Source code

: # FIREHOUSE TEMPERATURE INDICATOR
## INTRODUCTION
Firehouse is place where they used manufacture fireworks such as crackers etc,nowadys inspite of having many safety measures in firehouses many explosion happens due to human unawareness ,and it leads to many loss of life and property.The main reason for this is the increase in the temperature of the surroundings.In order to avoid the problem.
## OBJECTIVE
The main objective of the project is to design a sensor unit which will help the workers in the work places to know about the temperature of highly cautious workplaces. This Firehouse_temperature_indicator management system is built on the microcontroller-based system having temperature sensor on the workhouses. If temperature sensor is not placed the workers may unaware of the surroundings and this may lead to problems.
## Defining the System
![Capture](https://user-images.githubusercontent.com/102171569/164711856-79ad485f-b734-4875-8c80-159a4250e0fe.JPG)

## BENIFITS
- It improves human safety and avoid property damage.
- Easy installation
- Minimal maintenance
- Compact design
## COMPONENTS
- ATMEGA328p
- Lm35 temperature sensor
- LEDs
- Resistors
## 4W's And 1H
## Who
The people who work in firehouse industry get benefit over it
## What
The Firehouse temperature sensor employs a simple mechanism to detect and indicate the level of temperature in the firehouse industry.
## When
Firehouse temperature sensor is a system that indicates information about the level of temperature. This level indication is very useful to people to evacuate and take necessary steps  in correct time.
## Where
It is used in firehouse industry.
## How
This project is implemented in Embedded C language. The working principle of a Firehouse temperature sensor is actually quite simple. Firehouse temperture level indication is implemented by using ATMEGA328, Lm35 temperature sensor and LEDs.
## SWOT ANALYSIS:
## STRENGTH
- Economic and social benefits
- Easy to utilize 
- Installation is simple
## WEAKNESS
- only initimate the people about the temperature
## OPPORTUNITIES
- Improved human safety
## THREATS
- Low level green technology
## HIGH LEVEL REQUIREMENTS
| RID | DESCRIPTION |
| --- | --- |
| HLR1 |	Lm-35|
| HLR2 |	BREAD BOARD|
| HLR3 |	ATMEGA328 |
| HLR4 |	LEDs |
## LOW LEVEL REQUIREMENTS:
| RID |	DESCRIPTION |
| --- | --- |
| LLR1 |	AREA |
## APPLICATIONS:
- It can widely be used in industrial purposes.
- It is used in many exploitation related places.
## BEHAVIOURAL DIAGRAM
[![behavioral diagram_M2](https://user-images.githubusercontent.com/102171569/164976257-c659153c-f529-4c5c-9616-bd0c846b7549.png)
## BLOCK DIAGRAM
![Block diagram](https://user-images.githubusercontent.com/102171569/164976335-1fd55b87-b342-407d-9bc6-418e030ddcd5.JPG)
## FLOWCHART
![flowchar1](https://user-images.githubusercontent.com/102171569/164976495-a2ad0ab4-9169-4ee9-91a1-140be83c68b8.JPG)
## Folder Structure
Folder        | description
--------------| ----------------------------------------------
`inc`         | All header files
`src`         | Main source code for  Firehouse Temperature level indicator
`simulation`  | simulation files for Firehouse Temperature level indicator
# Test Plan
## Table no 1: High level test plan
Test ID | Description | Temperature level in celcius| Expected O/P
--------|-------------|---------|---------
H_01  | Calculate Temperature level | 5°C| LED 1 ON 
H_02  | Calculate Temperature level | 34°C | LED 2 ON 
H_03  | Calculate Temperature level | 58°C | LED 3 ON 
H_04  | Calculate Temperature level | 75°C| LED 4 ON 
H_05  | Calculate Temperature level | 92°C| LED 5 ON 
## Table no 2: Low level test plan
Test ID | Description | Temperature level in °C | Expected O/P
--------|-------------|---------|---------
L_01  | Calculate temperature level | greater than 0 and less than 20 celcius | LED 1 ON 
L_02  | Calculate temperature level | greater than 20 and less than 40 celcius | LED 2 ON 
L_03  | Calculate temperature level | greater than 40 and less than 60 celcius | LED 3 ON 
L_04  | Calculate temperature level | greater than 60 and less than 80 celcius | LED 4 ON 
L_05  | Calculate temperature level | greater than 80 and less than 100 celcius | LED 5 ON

···

Each record above should be given again exactly as it appears.

Source code

: # FIREHOUSE TEMPERATURE INDICATOR
## INTRODUCTION
Firehouse is place where they used manufacture fireworks such as crackers etc,nowadys inspite of having many safety measures in firehouses many explosion happens due to human unawareness ,and it leads to many loss of life and property.The main reason for this is the increase in the temperature of the surroundings.In order to avoid the problem.
## OBJECTIVE
The main objective of the project is to design a sensor unit which will help the workers in the work places to know about the temperature of highly cautious workplaces. This Firehouse_temperature_indicator management system is built on the microcontroller-based system having temperature sensor on the workhouses. If temperature sensor is not placed the workers may unaware of the surroundings and this may lead to problems.
## Defining the System
![Capture](https://user-images.githubusercontent.com/102171569/164711856-79ad485f-b734-4875-8c80-159a4250e0fe.JPG)

## BENIFITS
- It improves human safety and avoid property damage.
- Easy installation
- Minimal maintenance
- Compact design
## COMPONENTS
- ATMEGA328p
- Lm35 temperature sensor
- LEDs
- Resistors
## 4W's And 1H
## Who
The people who work in firehouse industry get benefit over it
## What
The Firehouse temperature sensor employs a simple mechanism to detect and indicate the level of temperature in the firehouse industry.
## When
Firehouse temperature sensor is a system that indicates information about the level of temperature. This level indication is very useful to people to evacuate and take necessary steps  in correct time.
## Where
It is used in firehouse industry.
## How
This project is implemented in Embedded C language. The working principle of a Firehouse temperature sensor is actually quite simple. Firehouse temperture level indication is implemented by using ATMEGA328, Lm35 temperature sensor and LEDs.
## SWOT ANALYSIS:
## STRENGTH
- Economic and social benefits
- Easy to utilize 
- Installation is simple
## WEAKNESS
- only initimate the people about the temperature
## OPPORTUNITIES
- Improved human safety
## THREATS
- Low level green technology
## HIGH LEVEL REQUIREMENTS
| RID | DESCRIPTION |
| --- | --- |
| HLR1 |	Lm-35|
| HLR2 |	BREAD BOARD|
| HLR3 |	ATMEGA328 |
| HLR4 |	LEDs |
## LOW LEVEL REQUIREMENTS:
| RID |	DESCRIPTION |
| --- | --- |
| LLR1 |	AREA |
## APPLICATIONS:
- It can widely be used in industrial purposes.
- It is used in many exploitation related places.
## BEHAVIOURAL DIAGRAM
[![behavioral diagram_M2](https://user-images.githubusercontent.com/102171569/164976257-c659153c-f529-4c5c-9616-bd0c846b7549.png)
## BLOCK DIAGRAM
![Block diagram](https://user-images.githubusercontent.com/102171569/164976335-1fd55b87-b342-407d-9bc6-418e030ddcd5.JPG)
## FLOWCHART
![flowchar1](https://user-images.githubusercontent.com/102171569/164976495-a2ad0ab4-9169-4ee9-91a1-140be83c68b8.JPG)
## Folder Structure
Folder        | description
--------------| ----------------------------------------------
`inc`         | All header files
`src`         | Main source code for  Firehouse Temperature level indicator
`simulation`  | simulation files for Firehouse Temperature level indicator
# Test Plan
## Table no 1: High level test plan
Test ID | Description | Temperature level in celcius| Expected O/P
--------|-------------|---------|---------
H_01  | Calculate Temperature level | 5°C| LED 1 ON 
H_02  | Calculate Temperature level | 34°C | LED 2 ON 
H_03  | Calculate Temperature level | 58°C | LED 3 ON 
H_04  | Calculate Temperature level | 75°C| LED 4 ON 
H_05  | Calculate Temperature level | 92°C| LED 5 ON 
## Table no 2: Low level test plan
Test ID | Description | Temperature level in °C | Expected O/P
--------|-------------|---------|---------
L_01  | Calculate temperature level | greater than 0 and less than 20 celcius | LED 1 ON 
L_02  | Calculate temperature level | greater than 20 and less than 40 celcius | LED 2 ON 
L_03  | Calculate temperature level | greater than 40 and less than 60 celcius | LED 3 ON 
L_04  | Calculate temperature level | greater than 60 and less than 80 celcius | LED 4 ON 
L_05  | Calculate temperature level | greater than 80 and less than 100 celcius | LED 5 ON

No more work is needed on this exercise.